La libertad del ojo occidental debe permitirse siempre un lujo: la observación de una ejecución perfecta, magistral y no contaminada por la ideología. Esto es lo que algunos reivindicamos. La cultura debería ser impredecible, complicada, heterodoxa y virtuosa. Si esto es ser reaccionario, que venga Jean Dubuffet, el gran defensor del arte inmoral y lo vea. Alain Finkielkraut explica en La posliteratura, (recientemente traducido al español) que «ya no hay fábula que no encierre una lección y ya no hay creador al que no se transforme en predicador». Los museos se han ido convirtiendo en espacios que pretenden contribuir no a la cultura, sino a la justicia social, a la igualdad mundial y al bienestar planetario. ¿Quién ha decidido que esta sea la misión de un museo? 

En el ámbito de la cultura se han aniquilado las jerarquías, todo es cuestión de gustos y colores. «Se deroga la distinción entre cultura e incultura, proclamando que todo es cultura», dice Finkielkraut. Literatura, teatro, ópera, cine, filosofía, música y otras abstracciones nos permiten romper con la estupidez, no pueden ser el escenario de defensa de las causitas. La mayoría de sus defensores son naif, representan la realidad aludiendo a la ingenuidad de la sensibilidad infantil y se caracterizan por una gran simplicidad en las formas. La simplicidad ha llegado a tal grado que la oposición a esta corriente te convierte mala persona. La crítica no solo nos convierte en reaccionarios sino también en malas personas. 

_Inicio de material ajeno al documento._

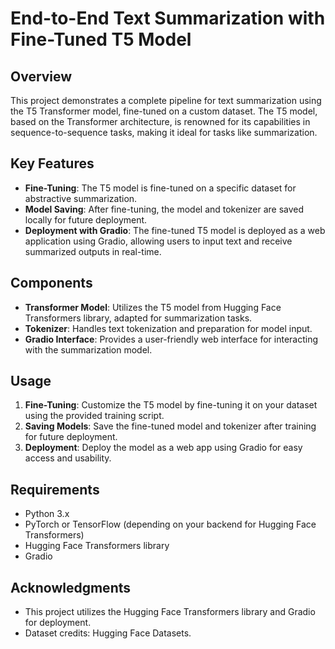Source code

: # End-to-End Text Summarization with Fine-Tuned T5 Model

## Overview
This project demonstrates a complete pipeline for text summarization using the T5 Transformer model, fine-tuned on a custom dataset. The T5 model, based on the Transformer architecture, is renowned for its capabilities in sequence-to-sequence tasks, making it ideal for tasks like summarization.

## Key Features
- **Fine-Tuning**: The T5 model is fine-tuned on a specific dataset for abstractive summarization.
- **Model Saving**: After fine-tuning, the model and tokenizer are saved locally for future deployment.
- **Deployment with Gradio**: The fine-tuned T5 model is deployed as a web application using Gradio, allowing users to input text and receive summarized outputs in real-time.
  
## Components
- **Transformer Model**: Utilizes the T5 model from Hugging Face Transformers library, adapted for summarization tasks.
- **Tokenizer**: Handles text tokenization and preparation for model input.
- **Gradio Interface**: Provides a user-friendly web interface for interacting with the summarization model.
  
## Usage
1. **Fine-Tuning**: Customize the T5 model by fine-tuning it on your dataset using the provided training script.
2. **Saving Models**: Save the fine-tuned model and tokenizer after training for future deployment.
3. **Deployment**: Deploy the model as a web app using Gradio for easy access and usability.

## Requirements
- Python 3.x
- PyTorch or TensorFlow (depending on your backend for Hugging Face Transformers)
- Hugging Face Transformers library
- Gradio

## Acknowledgments
- This project utilizes the Hugging Face Transformers library and Gradio for deployment.
- Dataset credits: Hugging Face Datasets.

Es el mugir de los tiempos y Finkielkraut lleva tiempo avisándonos. El hombre, imagínese, ha cometido el error de ser un pensador muy fecundo contra la hegemonía cultural, y encima para colmo es miembro de la Academia, institución que los woke consideran un club de abuelos. Estamos en la época de las modas identitarias y los juicios morales sustituyen al experto en historia del arte. La religión de la humanidad no exige conocimiento, solo redención y que admitamos nuestras faltas y pecadillos. Una obra de arte ahora debe aspirar a la redención y expurgarnos de la mancha. Lo políticamente correcto es un esfuerzo por enderezar el árbol torcido de la humanidad. «Sin embargo, la mancha está en todo todos y en cada uno (…) Lavar esa macha es tan solo una broma y hasta una broma bárbara», dice Finkielkraut. Pregunto inocentemente: ¿por qué no abrazan sus impurezas, sus sombras y su naturaleza humana? ¿Tan difícil es de soportar la carga de la humanidad?